▸ **Data in this exercise**

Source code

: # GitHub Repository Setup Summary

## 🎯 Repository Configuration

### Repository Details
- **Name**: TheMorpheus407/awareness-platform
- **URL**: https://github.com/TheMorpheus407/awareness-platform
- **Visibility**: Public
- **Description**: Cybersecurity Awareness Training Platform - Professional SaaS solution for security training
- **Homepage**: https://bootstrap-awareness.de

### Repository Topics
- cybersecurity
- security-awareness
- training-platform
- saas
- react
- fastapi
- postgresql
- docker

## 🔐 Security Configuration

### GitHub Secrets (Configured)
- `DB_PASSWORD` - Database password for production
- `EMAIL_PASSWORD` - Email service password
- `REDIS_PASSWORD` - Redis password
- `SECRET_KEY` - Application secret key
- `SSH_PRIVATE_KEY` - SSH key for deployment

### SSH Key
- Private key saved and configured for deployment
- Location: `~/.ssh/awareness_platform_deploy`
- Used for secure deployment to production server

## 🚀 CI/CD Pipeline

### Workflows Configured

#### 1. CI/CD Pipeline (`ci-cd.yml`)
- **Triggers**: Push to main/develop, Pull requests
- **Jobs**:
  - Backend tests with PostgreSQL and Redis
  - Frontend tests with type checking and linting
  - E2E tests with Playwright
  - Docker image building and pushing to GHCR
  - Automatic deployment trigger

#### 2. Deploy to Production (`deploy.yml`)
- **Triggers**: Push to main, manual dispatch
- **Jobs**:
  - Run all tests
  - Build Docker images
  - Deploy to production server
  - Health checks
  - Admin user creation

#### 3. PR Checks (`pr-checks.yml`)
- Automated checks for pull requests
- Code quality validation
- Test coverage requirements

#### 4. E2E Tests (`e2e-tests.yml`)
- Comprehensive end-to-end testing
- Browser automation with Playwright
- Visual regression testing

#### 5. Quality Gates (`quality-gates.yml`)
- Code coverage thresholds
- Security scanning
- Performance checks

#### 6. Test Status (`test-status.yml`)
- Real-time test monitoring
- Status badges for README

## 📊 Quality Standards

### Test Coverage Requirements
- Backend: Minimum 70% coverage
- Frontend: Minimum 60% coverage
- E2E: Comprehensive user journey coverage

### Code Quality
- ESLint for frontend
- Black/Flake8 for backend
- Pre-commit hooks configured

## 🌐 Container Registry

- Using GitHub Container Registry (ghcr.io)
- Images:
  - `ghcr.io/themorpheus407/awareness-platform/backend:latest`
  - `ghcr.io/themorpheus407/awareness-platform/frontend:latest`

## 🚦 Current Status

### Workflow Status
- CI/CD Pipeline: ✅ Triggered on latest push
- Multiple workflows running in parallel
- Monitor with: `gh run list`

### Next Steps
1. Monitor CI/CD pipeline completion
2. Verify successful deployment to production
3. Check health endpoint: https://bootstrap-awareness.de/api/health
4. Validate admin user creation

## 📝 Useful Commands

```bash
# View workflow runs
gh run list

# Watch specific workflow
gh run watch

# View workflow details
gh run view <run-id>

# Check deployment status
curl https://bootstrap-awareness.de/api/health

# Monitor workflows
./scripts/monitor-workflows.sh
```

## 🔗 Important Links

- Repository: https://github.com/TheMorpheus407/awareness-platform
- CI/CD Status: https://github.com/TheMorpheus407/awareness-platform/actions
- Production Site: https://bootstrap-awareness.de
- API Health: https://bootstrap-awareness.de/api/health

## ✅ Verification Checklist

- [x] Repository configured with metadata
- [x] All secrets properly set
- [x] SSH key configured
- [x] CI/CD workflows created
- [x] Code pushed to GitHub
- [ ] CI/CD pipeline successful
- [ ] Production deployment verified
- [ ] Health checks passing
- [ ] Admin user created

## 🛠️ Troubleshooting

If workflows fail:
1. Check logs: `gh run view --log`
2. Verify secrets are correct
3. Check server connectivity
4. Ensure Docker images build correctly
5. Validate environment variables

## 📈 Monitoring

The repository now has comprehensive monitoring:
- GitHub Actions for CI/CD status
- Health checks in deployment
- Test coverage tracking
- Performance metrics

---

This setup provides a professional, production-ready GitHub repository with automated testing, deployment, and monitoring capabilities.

* * *

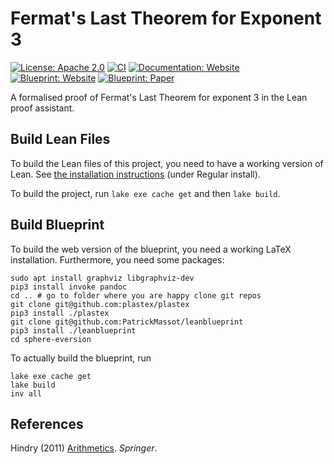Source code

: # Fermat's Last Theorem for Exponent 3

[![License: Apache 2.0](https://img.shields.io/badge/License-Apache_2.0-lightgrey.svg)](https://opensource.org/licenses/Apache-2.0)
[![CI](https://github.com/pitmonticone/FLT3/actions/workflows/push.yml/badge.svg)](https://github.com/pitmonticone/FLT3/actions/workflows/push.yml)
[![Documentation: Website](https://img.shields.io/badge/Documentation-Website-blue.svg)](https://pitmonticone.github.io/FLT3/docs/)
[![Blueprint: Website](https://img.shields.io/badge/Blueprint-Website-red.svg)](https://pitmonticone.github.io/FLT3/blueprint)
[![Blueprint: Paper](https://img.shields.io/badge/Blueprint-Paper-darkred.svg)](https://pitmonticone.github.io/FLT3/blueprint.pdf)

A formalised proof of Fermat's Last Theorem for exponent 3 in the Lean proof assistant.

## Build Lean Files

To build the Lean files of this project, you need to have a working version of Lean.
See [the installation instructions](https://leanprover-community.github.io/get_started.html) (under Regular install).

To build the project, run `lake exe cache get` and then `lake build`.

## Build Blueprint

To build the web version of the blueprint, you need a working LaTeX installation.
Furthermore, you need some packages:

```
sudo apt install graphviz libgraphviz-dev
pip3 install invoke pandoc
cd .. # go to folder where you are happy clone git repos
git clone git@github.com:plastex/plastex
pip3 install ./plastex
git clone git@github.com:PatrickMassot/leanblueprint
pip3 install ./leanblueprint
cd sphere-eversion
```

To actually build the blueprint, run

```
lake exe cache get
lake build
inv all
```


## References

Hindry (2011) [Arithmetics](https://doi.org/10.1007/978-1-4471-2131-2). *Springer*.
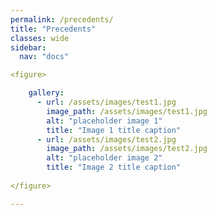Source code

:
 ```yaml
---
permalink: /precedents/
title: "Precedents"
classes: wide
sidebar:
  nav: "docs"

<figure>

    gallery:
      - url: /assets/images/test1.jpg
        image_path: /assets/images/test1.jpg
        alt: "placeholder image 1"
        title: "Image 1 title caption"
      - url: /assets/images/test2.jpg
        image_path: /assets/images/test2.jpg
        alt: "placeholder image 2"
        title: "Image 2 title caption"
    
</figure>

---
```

▸ **Task statement**
Copy back the listing above exactly, but only from the line with "- postgresql" through the line with "### SSH Key", both ends included.

▸ **Response to this exercise**
- postgresql
- docker

## 🔐 Security Configuration

### GitHub Secrets (Configured)
- `DB_PASSWORD` - Database password for production
- `EMAIL_PASSWORD` - Email service password
- `REDIS_PASSWORD` - Redis password
- `SECRET_KEY` - Application secret key
- `SSH_PRIVATE_KEY` - SSH key for deployment

### SSH Key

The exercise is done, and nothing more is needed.